Your assignment: This exercise requires an exact copy of each line from the one containing "- [x] padding.scss" down to the last line below.

Records:

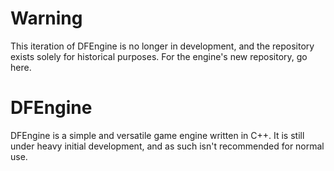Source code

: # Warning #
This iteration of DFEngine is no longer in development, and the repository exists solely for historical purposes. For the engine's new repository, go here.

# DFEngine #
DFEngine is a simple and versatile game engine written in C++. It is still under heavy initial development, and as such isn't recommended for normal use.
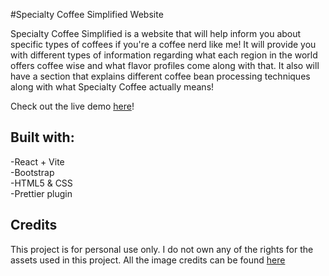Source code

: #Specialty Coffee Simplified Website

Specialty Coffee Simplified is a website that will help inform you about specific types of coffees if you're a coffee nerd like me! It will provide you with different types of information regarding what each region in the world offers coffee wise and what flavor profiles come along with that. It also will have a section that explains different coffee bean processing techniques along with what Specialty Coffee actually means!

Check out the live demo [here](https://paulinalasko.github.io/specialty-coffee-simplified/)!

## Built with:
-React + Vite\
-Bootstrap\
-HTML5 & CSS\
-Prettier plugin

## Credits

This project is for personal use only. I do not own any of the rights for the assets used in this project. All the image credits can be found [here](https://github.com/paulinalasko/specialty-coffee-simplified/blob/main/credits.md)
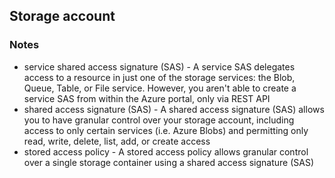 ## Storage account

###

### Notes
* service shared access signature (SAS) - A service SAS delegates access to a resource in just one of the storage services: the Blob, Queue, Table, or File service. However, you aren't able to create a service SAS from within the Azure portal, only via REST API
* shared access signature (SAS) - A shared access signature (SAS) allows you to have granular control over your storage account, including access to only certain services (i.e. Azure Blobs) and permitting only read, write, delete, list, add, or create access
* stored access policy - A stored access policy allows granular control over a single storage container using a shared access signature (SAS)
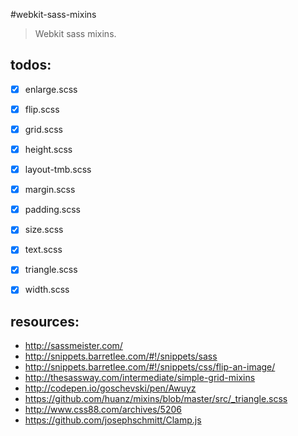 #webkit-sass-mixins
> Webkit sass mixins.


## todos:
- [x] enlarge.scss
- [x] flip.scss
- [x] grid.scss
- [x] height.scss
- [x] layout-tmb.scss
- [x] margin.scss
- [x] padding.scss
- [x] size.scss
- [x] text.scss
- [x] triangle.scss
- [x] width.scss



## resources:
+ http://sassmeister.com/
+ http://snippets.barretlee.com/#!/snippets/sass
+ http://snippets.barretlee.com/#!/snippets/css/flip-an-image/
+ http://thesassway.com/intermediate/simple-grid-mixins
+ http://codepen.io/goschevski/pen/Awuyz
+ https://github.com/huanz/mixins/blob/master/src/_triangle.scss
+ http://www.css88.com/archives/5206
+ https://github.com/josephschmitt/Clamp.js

Exercise result:
- [x] padding.scss
- [x] size.scss
- [x] text.scss
- [x] triangle.scss
- [x] width.scss



## resources:
+ http://sassmeister.com/
+ http://snippets.barretlee.com/#!/snippets/sass
+ http://snippets.barretlee.com/#!/snippets/css/flip-an-image/
+ http://thesassway.com/intermediate/simple-grid-mixins
+ http://codepen.io/goschevski/pen/Awuyz
+ https://github.com/huanz/mixins/blob/master/src/_triangle.scss
+ http://www.css88.com/archives/5206
+ https://github.com/josephschmitt/Clamp.js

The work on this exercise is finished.